Cast off in the red bleed of the Republican Party in November’s elections were the suburbs. Not just the conservative suburban strongholds of California in Orange County, but in Dallas, Houston, Denver, and the Eastern seaboard. Of the 36 House seats Democrats picked up, 27 were suburban.

In a particularly resounding piece for National Review decrying the right’s disdain for cities, Kevin Williamson writes, “American conservatives have always been at their best when they speak to Americans’ aspirations. Alex P. Keaton — or, in the real world, William F. Buckley Jr. — never worried about being denounced as an ‘elitist.’ Ambition for advancement, and the wealth and status that comes with it, was until five minutes ago part and parcel of American conservatism. That was the best message American conservatives ever had: ‘Being rich and happy is awesome! Here’s how you can do it, too.'”

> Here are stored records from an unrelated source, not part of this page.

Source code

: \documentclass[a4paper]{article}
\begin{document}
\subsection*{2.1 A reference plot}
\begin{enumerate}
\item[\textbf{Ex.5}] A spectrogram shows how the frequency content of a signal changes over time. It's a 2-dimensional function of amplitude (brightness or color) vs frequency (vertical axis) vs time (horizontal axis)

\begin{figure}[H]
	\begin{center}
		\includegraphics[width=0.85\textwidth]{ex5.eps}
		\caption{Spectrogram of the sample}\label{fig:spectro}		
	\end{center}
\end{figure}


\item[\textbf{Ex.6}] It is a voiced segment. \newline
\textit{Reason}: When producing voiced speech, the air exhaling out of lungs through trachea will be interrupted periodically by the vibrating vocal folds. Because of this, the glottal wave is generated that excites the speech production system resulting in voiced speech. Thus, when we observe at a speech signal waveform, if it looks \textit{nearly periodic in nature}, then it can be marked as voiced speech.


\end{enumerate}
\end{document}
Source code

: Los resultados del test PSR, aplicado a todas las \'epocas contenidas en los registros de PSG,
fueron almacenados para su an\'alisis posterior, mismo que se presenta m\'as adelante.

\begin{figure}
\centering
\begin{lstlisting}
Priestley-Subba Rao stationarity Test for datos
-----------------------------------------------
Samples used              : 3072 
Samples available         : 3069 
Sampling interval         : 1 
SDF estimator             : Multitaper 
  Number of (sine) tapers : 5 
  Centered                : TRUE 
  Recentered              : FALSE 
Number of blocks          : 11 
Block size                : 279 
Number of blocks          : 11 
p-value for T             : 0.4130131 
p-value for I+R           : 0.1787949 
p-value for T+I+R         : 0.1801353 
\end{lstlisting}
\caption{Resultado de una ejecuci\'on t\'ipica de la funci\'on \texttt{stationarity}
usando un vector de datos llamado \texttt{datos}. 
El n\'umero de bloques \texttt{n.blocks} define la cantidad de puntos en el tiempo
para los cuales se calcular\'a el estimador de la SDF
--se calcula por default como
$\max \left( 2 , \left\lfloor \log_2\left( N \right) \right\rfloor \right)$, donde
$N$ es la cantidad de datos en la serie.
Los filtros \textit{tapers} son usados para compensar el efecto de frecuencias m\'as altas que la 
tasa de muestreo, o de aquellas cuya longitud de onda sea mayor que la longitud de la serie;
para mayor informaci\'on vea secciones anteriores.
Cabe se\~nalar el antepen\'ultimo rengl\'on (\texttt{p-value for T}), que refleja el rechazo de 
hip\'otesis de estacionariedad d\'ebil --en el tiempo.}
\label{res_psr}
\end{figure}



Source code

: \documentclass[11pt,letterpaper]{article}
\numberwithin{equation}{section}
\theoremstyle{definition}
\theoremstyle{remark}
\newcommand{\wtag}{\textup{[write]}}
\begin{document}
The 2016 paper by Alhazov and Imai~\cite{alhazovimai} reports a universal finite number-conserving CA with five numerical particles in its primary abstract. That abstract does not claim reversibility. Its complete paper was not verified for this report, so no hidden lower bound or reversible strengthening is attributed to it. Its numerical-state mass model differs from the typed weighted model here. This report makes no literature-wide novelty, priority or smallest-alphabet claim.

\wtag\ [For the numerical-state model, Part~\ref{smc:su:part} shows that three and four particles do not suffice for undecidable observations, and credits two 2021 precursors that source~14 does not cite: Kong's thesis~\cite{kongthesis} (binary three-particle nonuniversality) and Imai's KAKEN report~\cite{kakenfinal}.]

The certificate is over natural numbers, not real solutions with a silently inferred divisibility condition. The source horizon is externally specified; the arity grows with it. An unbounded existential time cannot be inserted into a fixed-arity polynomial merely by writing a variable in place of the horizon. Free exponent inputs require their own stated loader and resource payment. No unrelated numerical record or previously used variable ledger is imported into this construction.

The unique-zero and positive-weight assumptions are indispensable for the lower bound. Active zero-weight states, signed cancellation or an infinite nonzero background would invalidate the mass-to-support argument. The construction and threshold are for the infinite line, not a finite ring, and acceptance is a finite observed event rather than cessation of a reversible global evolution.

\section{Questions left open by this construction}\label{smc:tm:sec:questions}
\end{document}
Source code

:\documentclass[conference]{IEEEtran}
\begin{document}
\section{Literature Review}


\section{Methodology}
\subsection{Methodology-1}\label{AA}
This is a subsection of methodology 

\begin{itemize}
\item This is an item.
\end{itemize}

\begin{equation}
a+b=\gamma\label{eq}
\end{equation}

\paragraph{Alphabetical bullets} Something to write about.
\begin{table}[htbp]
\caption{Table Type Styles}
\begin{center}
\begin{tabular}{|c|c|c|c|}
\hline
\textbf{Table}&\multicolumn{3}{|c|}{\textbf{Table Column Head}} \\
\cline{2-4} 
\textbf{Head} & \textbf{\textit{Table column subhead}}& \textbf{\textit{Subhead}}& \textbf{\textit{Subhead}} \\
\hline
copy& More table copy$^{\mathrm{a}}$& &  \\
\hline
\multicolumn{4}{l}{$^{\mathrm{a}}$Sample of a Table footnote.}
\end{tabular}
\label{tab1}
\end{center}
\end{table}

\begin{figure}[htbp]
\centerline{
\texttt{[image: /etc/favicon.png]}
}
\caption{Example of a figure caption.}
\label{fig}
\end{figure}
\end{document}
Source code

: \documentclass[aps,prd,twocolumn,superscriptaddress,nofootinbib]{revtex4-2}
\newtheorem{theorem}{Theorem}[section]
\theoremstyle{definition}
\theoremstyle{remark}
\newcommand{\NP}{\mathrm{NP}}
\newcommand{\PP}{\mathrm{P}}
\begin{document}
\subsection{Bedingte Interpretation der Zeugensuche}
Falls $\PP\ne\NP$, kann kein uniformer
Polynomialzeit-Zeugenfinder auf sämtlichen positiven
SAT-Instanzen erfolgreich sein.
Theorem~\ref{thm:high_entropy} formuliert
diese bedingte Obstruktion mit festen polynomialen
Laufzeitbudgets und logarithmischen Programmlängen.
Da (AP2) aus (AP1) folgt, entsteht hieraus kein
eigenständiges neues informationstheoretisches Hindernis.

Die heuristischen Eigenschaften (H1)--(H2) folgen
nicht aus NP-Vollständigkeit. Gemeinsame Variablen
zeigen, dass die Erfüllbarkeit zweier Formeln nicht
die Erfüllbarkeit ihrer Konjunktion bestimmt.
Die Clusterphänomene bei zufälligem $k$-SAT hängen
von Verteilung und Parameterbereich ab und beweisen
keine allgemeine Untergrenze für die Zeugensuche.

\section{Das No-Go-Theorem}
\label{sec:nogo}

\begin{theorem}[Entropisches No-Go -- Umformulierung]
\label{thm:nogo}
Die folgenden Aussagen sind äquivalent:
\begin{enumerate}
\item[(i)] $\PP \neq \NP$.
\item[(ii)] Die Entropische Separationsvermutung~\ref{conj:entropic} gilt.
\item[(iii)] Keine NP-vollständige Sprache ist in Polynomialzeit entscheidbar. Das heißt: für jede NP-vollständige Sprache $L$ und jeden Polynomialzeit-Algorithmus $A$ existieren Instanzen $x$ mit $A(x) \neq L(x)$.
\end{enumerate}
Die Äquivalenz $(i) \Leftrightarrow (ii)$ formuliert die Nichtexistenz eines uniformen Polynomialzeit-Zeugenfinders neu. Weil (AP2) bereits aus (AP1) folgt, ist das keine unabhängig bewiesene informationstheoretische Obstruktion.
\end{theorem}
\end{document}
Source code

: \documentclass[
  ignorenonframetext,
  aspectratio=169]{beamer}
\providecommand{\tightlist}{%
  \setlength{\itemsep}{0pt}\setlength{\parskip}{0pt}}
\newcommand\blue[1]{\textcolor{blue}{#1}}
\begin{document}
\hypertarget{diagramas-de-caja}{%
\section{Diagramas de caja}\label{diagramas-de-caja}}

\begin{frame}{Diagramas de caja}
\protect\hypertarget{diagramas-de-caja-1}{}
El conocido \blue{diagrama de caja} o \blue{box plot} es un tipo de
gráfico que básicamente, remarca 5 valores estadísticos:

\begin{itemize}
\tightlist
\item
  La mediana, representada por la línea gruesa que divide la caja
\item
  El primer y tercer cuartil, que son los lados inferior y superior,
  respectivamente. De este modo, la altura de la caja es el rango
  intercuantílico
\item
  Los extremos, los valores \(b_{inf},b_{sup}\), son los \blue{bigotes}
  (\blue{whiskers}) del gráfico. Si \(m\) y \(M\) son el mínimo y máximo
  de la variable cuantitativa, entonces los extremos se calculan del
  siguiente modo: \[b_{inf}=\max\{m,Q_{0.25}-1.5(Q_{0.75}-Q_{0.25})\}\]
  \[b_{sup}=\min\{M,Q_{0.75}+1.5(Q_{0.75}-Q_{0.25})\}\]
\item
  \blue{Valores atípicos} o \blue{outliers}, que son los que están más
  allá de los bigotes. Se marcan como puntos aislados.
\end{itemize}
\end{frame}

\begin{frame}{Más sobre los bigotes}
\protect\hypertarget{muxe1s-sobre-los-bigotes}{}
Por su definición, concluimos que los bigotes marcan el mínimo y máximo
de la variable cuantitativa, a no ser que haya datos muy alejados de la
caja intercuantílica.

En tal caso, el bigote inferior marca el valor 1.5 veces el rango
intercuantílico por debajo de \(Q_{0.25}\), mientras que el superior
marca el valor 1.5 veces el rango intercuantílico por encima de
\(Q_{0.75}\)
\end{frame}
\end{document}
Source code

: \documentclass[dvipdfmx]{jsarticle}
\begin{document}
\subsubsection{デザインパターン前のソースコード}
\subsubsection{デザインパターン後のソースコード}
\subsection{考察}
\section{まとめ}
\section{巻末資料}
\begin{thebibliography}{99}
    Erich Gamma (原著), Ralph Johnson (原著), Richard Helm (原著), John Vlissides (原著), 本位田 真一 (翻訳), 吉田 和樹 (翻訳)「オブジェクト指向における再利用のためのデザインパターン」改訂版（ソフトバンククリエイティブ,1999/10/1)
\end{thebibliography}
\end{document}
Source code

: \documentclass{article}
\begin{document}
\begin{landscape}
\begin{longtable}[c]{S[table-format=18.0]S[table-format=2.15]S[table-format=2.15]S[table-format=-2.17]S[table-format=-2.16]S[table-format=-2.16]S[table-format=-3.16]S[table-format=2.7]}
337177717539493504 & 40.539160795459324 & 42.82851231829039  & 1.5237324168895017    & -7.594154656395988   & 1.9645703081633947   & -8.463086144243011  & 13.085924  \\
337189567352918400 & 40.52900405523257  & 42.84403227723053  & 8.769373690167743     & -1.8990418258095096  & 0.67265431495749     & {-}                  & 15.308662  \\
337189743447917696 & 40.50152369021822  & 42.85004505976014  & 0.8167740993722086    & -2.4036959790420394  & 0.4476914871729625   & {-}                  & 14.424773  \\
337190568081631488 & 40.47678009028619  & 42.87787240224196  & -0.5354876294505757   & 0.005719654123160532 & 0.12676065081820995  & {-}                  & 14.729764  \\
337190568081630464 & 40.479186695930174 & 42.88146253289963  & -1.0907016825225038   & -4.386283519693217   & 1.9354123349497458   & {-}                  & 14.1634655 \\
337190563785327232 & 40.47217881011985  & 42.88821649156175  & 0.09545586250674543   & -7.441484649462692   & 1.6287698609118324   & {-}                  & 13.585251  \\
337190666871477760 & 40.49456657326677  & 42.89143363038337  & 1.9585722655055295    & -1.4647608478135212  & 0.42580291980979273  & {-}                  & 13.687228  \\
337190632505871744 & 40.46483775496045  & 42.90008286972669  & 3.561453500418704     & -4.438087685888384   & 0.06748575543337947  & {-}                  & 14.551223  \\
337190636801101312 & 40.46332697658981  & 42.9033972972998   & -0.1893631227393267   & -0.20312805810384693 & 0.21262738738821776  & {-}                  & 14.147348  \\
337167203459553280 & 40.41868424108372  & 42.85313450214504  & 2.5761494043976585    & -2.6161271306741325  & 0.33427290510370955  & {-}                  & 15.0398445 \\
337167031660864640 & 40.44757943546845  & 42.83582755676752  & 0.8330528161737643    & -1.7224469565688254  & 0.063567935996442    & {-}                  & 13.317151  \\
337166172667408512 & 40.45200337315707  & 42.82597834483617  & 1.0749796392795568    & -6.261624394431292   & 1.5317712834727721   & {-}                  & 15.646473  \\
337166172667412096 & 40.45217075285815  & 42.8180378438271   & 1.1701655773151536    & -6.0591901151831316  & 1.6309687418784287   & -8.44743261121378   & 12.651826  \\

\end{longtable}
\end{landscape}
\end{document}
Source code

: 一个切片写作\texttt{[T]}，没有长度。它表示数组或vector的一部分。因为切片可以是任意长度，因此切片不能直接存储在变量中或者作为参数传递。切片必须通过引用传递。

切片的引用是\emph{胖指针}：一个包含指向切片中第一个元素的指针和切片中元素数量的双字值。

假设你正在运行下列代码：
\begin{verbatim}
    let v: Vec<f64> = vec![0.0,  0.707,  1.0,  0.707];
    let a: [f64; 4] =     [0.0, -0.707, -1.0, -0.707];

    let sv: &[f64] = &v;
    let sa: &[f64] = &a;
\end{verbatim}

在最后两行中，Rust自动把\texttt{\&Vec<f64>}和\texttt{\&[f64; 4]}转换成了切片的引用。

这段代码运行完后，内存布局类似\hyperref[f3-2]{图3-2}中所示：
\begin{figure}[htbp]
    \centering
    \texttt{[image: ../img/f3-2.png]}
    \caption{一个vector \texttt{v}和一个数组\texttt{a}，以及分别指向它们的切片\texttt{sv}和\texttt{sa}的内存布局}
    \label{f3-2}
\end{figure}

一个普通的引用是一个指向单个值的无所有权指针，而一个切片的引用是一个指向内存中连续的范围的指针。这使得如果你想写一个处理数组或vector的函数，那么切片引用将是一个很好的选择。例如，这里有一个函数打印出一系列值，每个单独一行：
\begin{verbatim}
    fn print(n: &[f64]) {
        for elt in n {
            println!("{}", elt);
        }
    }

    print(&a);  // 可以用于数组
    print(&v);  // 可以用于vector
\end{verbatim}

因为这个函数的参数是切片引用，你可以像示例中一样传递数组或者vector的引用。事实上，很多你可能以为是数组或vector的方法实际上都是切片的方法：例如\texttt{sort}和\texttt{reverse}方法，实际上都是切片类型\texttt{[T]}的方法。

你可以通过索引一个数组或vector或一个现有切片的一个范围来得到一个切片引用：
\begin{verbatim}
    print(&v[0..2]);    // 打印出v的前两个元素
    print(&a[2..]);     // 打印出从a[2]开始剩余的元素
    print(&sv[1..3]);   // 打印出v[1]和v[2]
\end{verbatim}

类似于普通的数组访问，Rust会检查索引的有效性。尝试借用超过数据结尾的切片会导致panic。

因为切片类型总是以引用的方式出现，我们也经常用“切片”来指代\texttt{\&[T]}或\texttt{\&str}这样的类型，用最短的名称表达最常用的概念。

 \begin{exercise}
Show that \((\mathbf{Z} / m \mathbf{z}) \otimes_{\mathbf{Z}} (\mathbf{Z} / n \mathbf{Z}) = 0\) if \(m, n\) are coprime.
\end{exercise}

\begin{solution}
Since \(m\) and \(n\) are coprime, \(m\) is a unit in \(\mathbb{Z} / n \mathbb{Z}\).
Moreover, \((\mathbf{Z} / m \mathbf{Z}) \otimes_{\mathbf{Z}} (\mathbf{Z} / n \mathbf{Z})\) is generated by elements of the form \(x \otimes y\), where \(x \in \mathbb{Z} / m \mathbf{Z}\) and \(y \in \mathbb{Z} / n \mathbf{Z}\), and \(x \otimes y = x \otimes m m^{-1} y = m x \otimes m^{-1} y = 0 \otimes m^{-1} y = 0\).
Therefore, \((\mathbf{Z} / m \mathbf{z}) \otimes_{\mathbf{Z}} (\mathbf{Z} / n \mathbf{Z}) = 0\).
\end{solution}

This message doesn’t just resonate in cosmopolitan America, but in the suburbs as well.

Six out of 10 rural Americans approve of Trump. The rest of the country primarily disapproves of him. For the Republicans content to sneer at them, consider that just one-fifth of the country is rural. 27 percent is urban, and the majority is suburban.

The Republican Party lucked out with a favorable Senate map and severely under-performed last month in House races. If conservatives think that they can bank on Trump running against a candidate as historically unpopular as Hillary Clinton in two years, they’d better guess again. Consolidating (read: shrinking) the Republican base to just rural support is a recipe for a 2020 wipeout, presumably against candidates more left-wing than we’ve seen in a century.

The distribution of the American population is only concentrating. While half of the country hasn’t recovered to pre-recession job levels, the top quintile of zip codes added 3.6 million jobs in the last decade. Although Hillary Clinton only won a fifth of the amount of counties that Trump did, Clinton territory accounts for two-thirds of our economic output.

Yet Trump’s most vocal supporters haven’t sounded the alarm yet on the GOP’s suburban and urban wipeout. Trump’s approval is anywhere between ten and 30 points underwater in the suburbs and 30 to 40 points underwater in cities. If Democrats run a candidate at all more likable than Hillary, not a terribly difficult prospect, and Trump doesn’t gain any extra supporters, Republicans can look forward to a blue tsunami come 2020.

So when conservatives like Williamson point out the simple fact that rural elitism is a recipe for electoral disaster, the proper response from Trump’s most obsessive acolytes is resoundingly, absolutely not “Meh.” The attitude that some Trump champions have adopted of dehumanizing city-dwellers and increasingly writing off the suburbs as loathsomely liberal is just as bad as coastal elitists lambasting flyover country. The country as a whole may not be as smart as we’d like, but even children know when they’re being spoken down to. Politicos on the Right can’t just think that they can write off 80 percent of the country and come off scot-free.

With our obviously superior ideas and ability to foster economic growth and innovation instead of burdensome regulation, Republicans can and should be the party of cities and suburbs. If we abandon that dream, not just in Chicago and Los Angeles, but in Newport Beach and Denver, we will lose, and we will deserve it.